With this tidy prologue, we enter a story steeped in glamor and espionage, seen through the eyes of 20-year-old Annabel Faucon, a born-and-bred New Yorker. Recently orphaned following her photographer father’s death, Annabel comes to Cannes in August 1939 to work for her French uncle at the Grand Hotel, a fictional place inspired by the histories of three famed hotels on the Cote d’Azur. Oncle JP has booked Annabel a room at a nearby boardinghouse, from which she can ride her bicycle to work and visit JP’s handicapped 8-year-old granddaughter, Delphine, during her off hours.

The “dazzling gaiety” around the hotel excites Annabel, but “an apprehensive feeling of impending catastrophe” soon tempers all she does. With some experience in theater, she is handpicked to keep an eye on two Hollywood types: a hardworking writer (with a reputed drinking problem) named F. Scott Fitzgerald and renegade leading man Jack Cabot, who appears bent on luring his German actress/girlfriend, Téa Marlot, away from her studio to work for him.

Annabel types up Scott’s voluminous screenplays and ponders his generous wisdom. The devilish Jack takes her to scout shooting locations, often when Téa is unavailable because she’s been summoned by the Nazi guests who come and go from a ship anchored off the Riviera. Then there is the stunning Rick Bladley, son of a wealthy American who may buy up the entire Grand Hotel. Rick is staying in its penthouse, and while his arrogance annoys Annabel, no one is kinder to tiny Delphine.

As Annabel struggles with falling for Jack and wonders where Téa’s political loyalties lie, a murder is discovered, a secret Nazi communications system comes to light, and everyone appears to be watching everyone else. Annabel exists at the center of the intrigue. She feels “as if everything she’d thought of as solid fact was actually a dream…like being in her father’s photography studio and staring at a negative of a picture — where black was white and white was black.”

As the month moves along, the push to ferret out details of the homicide and of the Nazi communiques reaches a fever pitch; war seems imminent. Following the book’s inevitable climax, a postwar epilogue stretches to the year 2000, illuminating Annabel’s colorful life after Cannes.

The beauty of Aubray’s uncluttered prose describing the South of France — its lemon-yellow sun, brilliant azure sky, bright-blue sea, grey-violet mountains, and fragrant gardens lends credence to the F. Scott Fitzgerald quote she uses to open the novel’s first part: “I…would give my life for three years in France.” The numerous real-life luminaries who pepper the story add comforting gravitas and depth to the narrative, and Aubray hews close to their actual stories and personas.

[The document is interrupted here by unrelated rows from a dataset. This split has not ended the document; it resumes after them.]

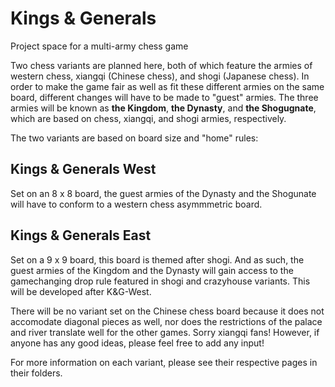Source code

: # Kings & Generals
Project space for a multi-army chess game

Two chess variants are planned here, both of which feature the armies of western chess, xiangqi (Chinese chess), and shogi (Japanese chess). In order to make the game fair as well as fit these different armies on the same board, different changes will have to be made to "guest" armies. The three armies will be known as **the Kingdom**, **the Dynasty**, and **the Shogugnate**, which are based on chess, xiangqi, and shogi armies, respectively.

The two variants are based on board size and "home" rules:

## Kings & Generals West

Set on an 8 x 8 board, the guest armies of the Dynasty and the Shogunate will have to conform to a western chess asymmmetric board.

## Kings & Generals East

Set on a 9 x 9 board, this board is themed after shogi. And as such, the guest armies of the Kingdom and the Dynasty will gain access to the gamechanging drop rule featured in shogi and crazyhouse variants. This will be developed after K&G-West.

There will be no variant set on the Chinese chess board because it does not accomodate diagonal pieces as well, nor does the restrictions of the palace and river translate well for the other games. Sorry xiangqi fans! However, if anyone has any good ideas, please feel free to add any input!

For more information on each variant, please see their respective pages in their folders.
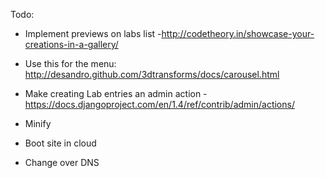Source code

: Todo:

* Implement previews on labs list -http://codetheory.in/showcase-your-creations-in-a-gallery/
* Use this for the menu: http://desandro.github.com/3dtransforms/docs/carousel.html
* Make creating Lab entries an admin action - https://docs.djangoproject.com/en/1.4/ref/contrib/admin/actions/

* Minify
* Boot site in cloud
* Change over DNS
 
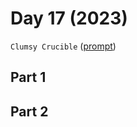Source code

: # Day 17 (2023)

`Clumsy Crucible` ([prompt](https://adventofcode.com/2023/day/17))

## Part 1

## Part 2

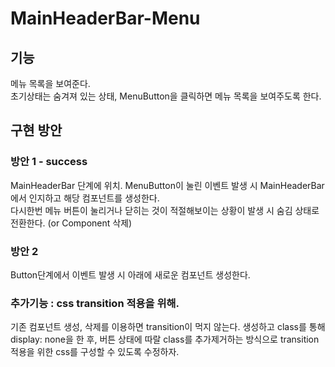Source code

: # MainHeaderBar-Menu

## 기능

메뉴 목록을 보여준다.   
초기상태는 숨겨져 있는 상태, MenuButton을 클릭하면 메뉴 목록을 보여주도록 한다.  

## 구현 방안

### 방안 1 - success 

MainHeaderBar 단계에 위치. MenuButton이 눌린 이벤트 발생 시 MainHeaderBar에서 인지하고 해당 컴포넌트를 생성한다.  
다시한번 메뉴 버튼이 눌리거나 닫히는 것이 적절해보이는 상황이 발생 시 숨김 상태로 전환한다. (or Component 삭제)

### 방안 2

Button단계에서 이벤트 발생 시 아래에 새로운 컴포넌트 생성한다.

### 추가기능 : css transition 적용을 위해. 

기존 컴포넌트 생성, 삭제를 이용하면 transition이 먹지 않는다. 
생성하고 class를 통해 display: none을 한 후, 버튼 상태에 따랄 class를 추가제거하는 방식으로 transition 적용을 위한 css를 구성할 수 있도록 수정하자.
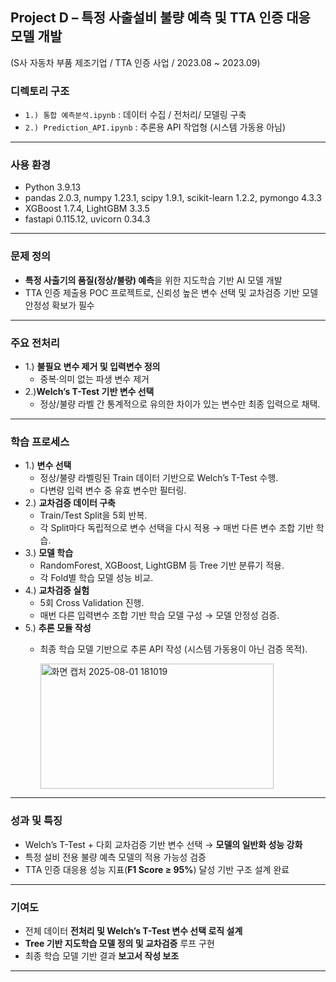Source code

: ## Project D – 특정 사출설비 불량 예측 및 TTA 인증 대응 모델 개발
(S사 자동차 부품 제조기업 / TTA 인증 사업 / 2023.08 ~ 2023.09)

### 디렉토리 구조
- `1.) 통합 예측분석.ipynb` : 데이터 수집 / 전처리/ 모델링 구축
- `2.) Prediction_API.ipynb` : 추론용 API 작업형 (시스템 가동용 아님)
---

### 사용 환경
- Python 3.9.13
- pandas 2.0.3, numpy 1.23.1, scipy 1.9.1, scikit-learn 1.2.2, pymongo 4.3.3
- XGBoost 1.7.4, LightGBM 3.3.5
- fastapi 0.115.12, uvicorn 0.34.3


---

### 문제 정의
- **특정 사출기의 품질(정상/불량) 예측**을 위한 지도학습 기반 AI 모델 개발
- TTA 인증 제출용 POC 프로젝트로, 신뢰성 높은 변수 선택 및 교차검증 기반 모델 안정성 확보가 필수

---

### 주요 전처리 
- 1.)	**불필요 변수 제거 및 입력변수 정의**
  - 중복·의미 없는 파생 변수 제거
- 2.)**Welch’s T-Test 기반 변수 선택**
  - 정상/불량 라벨 간 통계적으로 유의한 차이가 있는 변수만 최종 입력으로 채택.


---

### 학습 프로세스  
- 1.) **변수 선택**
  - 정상/불량 라벨링된 Train 데이터 기반으로 Welch’s T-Test 수행.
  - 다변량 입력 변수 중 유효 변수만 필터링.
- 2.) **교차검증 데이터 구축**
  - Train/Test Split을 5회 반복.
  - 각 Split마다 독립적으로 변수 선택을 다시 적용 → 매번 다른 변수 조합 기반 학습.
- 3.) **모델 학습**
  - RandomForest, XGBoost, LightGBM 등 Tree 기반 분류기 적용.
  - 각 Fold별 학습 모델 성능 비교.
- 4.) **교차검증 실험**
  - 5회 Cross Validation 진행.
  - 매번 다른 입력변수 조합 기반 학습 모델 구성 → 모델 안정성 검증.
- 5.) **추론 모듈 작성**
  - 최종 학습 모델 기반으로 추론 API 작성 (시스템 가동용이 아닌 검증 목적).

     <img width="373" height="200" alt="화면 캡처 2025-08-01 181019" src="https://github.com/user-attachments/assets/0a4b7d0f-f7ef-4016-9e25-1f75f0ed8878" />

---

### 성과 및 특징
- Welch’s T-Test + 다회 교차검증 기반 변수 선택 → **모델의 일반화 성능 강화**
- 특정 설비 전용 불량 예측 모델의 적용 가능성 검증
- TTA 인증 대응용 성능 지표(**F1 Score ≥ 95%**) 달성 기반 구조 설계 완료


---

### 기여도
- 전체 데이터 **전처리 및 Welch’s T-Test 변수 선택 로직 설계**
- **Tree 기반 지도학습 모델 정의 및 교차검증** 루프 구현
- 최종 학습 모델 기반 결과 **보고서 작성 보조**

---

Fitzgerald is in poor health and will die in the next year. Joseph P. Kennedy serving in 1938-1940 as U.S. ambassador to the United Kingdom — comes across as the glamorous studio financier he really was. Wearing “the longest false eyelashes Annabel had ever seen,” Mae West flirts with the likes of Kennedy and Gary Cooper. And Marlene Dietrich, “so deeply suntanned that she seemed like a bronze statue, behind sunglasses with round, shocking pink frames,” adds even more glitz.

The Girl from the Grand Hotel offers an imaginative glimpse into recent history, one that entertains as it gives perspective. It took courage and vision for organizers to put forth Cannes’ first film festival amidst an unstable world not dissimilar to our own. Since 1939, Cannes has hosted 76 such festivals, and we look forward to the 77th later this month.

With a B.A. from Colgate University, an M.A. from Georgetown University, both in Russian area studies, and a UCLA certificate in fiction writing, Anne Eliot Feldman has worked in the Library of Congress and the defense industry. She’s currently at work on a writing project of her own.